Epipe: A low-cost fault-tolerance technique considering WCET constraints

https://doi.org/10.1016/j.sysarc.2013.06.003Get rights and content

Abstract

Transient faults will soon become a critical reliability concern for processors used in mainstream computing. As the mainstream commodity market accepts only low-cost solutions for transient-fault tolerance, traditional high-end solutions are not acceptable due to their prohibitive costs. This paper presents Epipe, a hybrid software/hardware solution that provides sufficient fault coverage with affordable overhead for mainstream commodity systems. Given a program, Epipe identifies its vulnerable instructions (VIs), i.e., the ones that may cause silent data corruptions (SDCs) by compile-time analysis, and selects a subset of VIs to protect considering worst-case execution time (WCET) constraints in the fault-free execution. During program execution on a modified superscalar processor which incurs minimal hardware overhead, Epipe relies on selective instruction replication to handle the VI-induced SDCs and an existing exception detector to tolerate the remaining faults that manifest as system exceptions.
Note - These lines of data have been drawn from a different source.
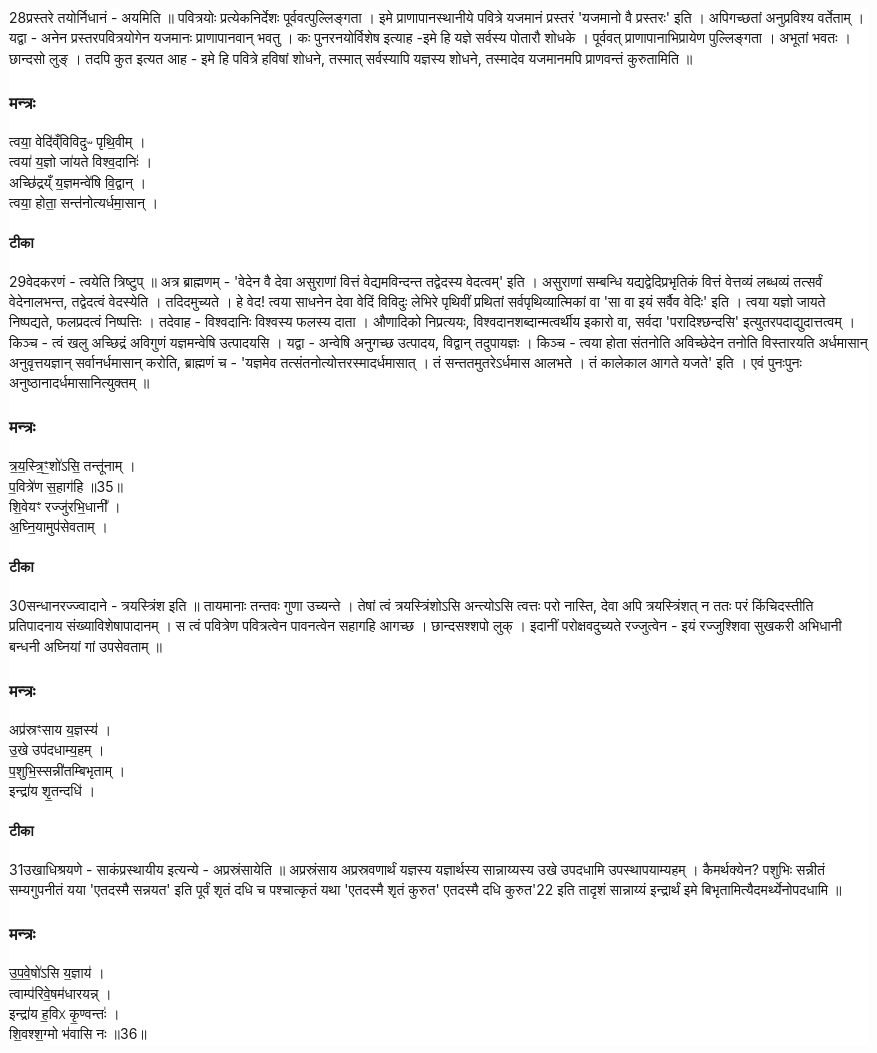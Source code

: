 28प्रस्तरे तयोर्निधानं - अयमिति ॥ पवित्रयोः प्रत्येकनिर्देशः पूर्ववत्पुल्लिङ्गता । इमे प्राणापानस्थानीये पवित्रे यजमानं प्रस्तरं 'यजमानो वै प्रस्तरः' इति । अपिगच्छतां अनुप्रविश्य वर्तेताम् । यद्वा - अनेन प्रस्तरपवित्रयोगेन यजमानः प्राणापानवान् भवतु । कः पुनरनयोर्विशेष इत्याह -इमे हि यज्ञे सर्वस्य पोतारौ शोधके । पूर्ववत् प्राणापानाभिप्रायेण पुल्लिङ्गता । अभूतां भवतः । छान्दसो लुङ् । तदपि कुत इत्यत आह - इमे हि पवित्रे हविषां शोधने, तस्मात् सर्वस्यापि यज्ञस्य शोधने, तस्मादेव यजमानमपि प्राणवन्तं कुरुतामिति ॥
### मन्त्रः
त्वया॒ वेदि॑व्ँविविदुᳶ पृथि॒वीम् ।  
त्वया॑ य॒ज्ञो जा॑यते विश्व॒दानिः॑ ।  
अच्छि॑द्रय्ँ य॒ज्ञमन्वे॑षि वि॒द्वान् ।  
त्वया॒ होता॒ सन्त॑नोत्यर्धमा॒सान् ।  

#### टीका

29वेदकरणं - त्वयेति त्रिष्टुप् ॥ अत्र ब्राह्मणम् - 'वेदेन वै देवा असुराणां वित्तं वेद्यमविन्दन्त तद्वेदस्य वेदत्वम्' इति । असुराणां सम्बन्धि यद्यद्वेदिप्रभृतिकं वित्तं वेत्तव्यं लब्धव्यं तत्सर्वं वेदेनालभन्त, तद्वेदत्वं वेदस्येति । तदिदमुच्यते । हे वेद! त्वया साधनेन देवा वेदिं विविदुः लेभिरे पृथिवीं प्रथितां सर्वपृथिव्यात्मिकां वा 'सा वा इयं सर्वैव वेदिः' इति । त्वया यज्ञो जायते निष्पद्यते, फलप्रदत्वं निष्पत्तिः । तदेवाह - विश्वदानिः विश्वस्य फलस्य दाता । औणादिको निप्रत्ययः, विश्वदानशब्दान्मत्वर्थीय इकारो वा, सर्वदा 'परादिश्छन्दसि' इत्युतरपदाद्युदात्तत्वम् । किञ्च - त्वं खलु अच्छिद्रं अविगुणं यज्ञमन्वेषि उत्पादयसि । यद्वा - अन्वेषि अनुगच्छ उत्पादय, विद्वान् तदुपायज्ञः । किञ्च - त्वया होता संतनोति अविच्छेदेन तनोति विस्तारयति अर्धमासान् अनुवृत्तयज्ञान् सर्वानर्धमासान् करोति, ब्राह्मणं च - 'यज्ञमेव तत्संतनोत्योत्तरस्मादर्धमासात् । तं सन्ततमुतरेऽर्धमास आलभते । तं कालेकाल आगते यजते' इति । एवं पुनःपुनः अनुष्ठानादर्धमासानित्युक्तम् ॥
### मन्त्रः
त्र॒य॒स्त्रि॒ꣳ॒शो॑ऽसि॒ तन्तू॑नाम् ।  
प॒वित्रे॑ण स॒हाग॑हि ॥35॥  
शि॒वेयꣳ रज्जु॑रभि॒धानी᳚ ।  
अ॒घ्नि॒यामुप॑सेवताम् ।  

#### टीका

30सन्धानरज्ज्वादाने - त्रयस्त्रिंश इति ॥ तायमानाः तन्तवः गुणा उच्यन्ते । तेषां त्वं त्रयस्त्रिंशोऽसि अन्त्योऽसि त्वत्तः परो नास्ति, देवा अपि त्रयस्त्रिंशत् न ततः परं किंचिदस्तीति प्रतिपादनाय संख्याविशेषापादानम् । स त्वं पवित्रेण पवित्रत्वेन पावनत्वेन सहागहि आगच्छ । छान्दसश्शपो लुक् । इदानीं परोक्षवदुच्यते रज्जुत्वेन - इयं रज्जुश्शिवा सुखकरी अभिधानी बन्धनी अघ्नियां गां उपसेवताम् ॥
### मन्त्रः
अप्र॑स्रꣳसाय य॒ज्ञस्य॑ ।  
उ॒खे उप॑दधाम्य॒हम् ।  
प॒शुभि॒स्सन्नी॑तम्बिभृताम् ।  
इन्द्रा॑य शृ॒तन्दधि॑ ।  

#### टीका

31उखाधिश्रयणे - साकंप्रस्थायीय इत्यन्ये - अप्रस्रंसायेति ॥ अप्रस्रंसाय अप्रस्रवणार्थं यज्ञस्य यज्ञार्थस्य सान्नाय्यस्य उखे उपदधामि उपस्थापयाम्यहम् । कैमर्थक्येन? पशुभिः सन्नीतं सम्यगुपनीतं यया 'एतदस्मै सन्नयत' इति पूर्वं शृतं दधि च पश्चात्कृतं यथा 'एतदस्मै शृतं कुरुत' एतदस्मै दधि कुरुत'22 इति तादृशं सान्नाय्यं इन्द्रार्थं इमे बिभृतामित्यैदमर्थ्येनोपदधामि ॥
### मन्त्रः
उ॒प॒वे॒षो॑ऽसि य॒ज्ञाय॑ ।  
त्वाम्प॑रिवे॒षम॑धारयन्न् ।  
इन्द्रा॑य ह॒विᳵ कृ॒ण्वन्तः॑ ।  
शि॒वश्श॒ग्मो भ॑वासि नः ॥36॥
Our experimental results show that Epipe provides sufficient fault coverage under some tight WCET constraints and increasingly higher coverage under more relaxed WCET constraints. As the WCET allowance increases from 5% to 15% and then to 25%, the coverage increases from 70.8% to 80% and then to 86.6% averagely. Unlike existing hybrid solutions, Epipe is the first to respect WCET constraints, which are an important concern for real-time systems.

Introduction

Architectural trends toward smaller transistors, lower core voltage and higher frequency make transient faults a more critical reliability concern than ever before. Transient faults, also known as soft errors, that occur during the execution of a program can be caused by many reasons: external events such as high-energy particle strikes or other external events that change the logic values of latches or logic structures, as well as internal events that include coupling, leakage, power supply noise, and temporal circuit variations. Although the duration of a transient fault is very short, it may lead to disastrous consequences. In 2000, Sun Microsystems acknowledged that cosmic rays interfered with cache memories and caused crashes in server systems at major customer sites, including America Online, eBay, and dozens of others [1]. In 2004, Cypress semiconductor reported a number of incidents arising from soft errors [2]. A recent study shows that a BlueGene/L machine with 104 nodes deployed in Lawrence Livermore National Labs experiences soft errors once every 4 h [3].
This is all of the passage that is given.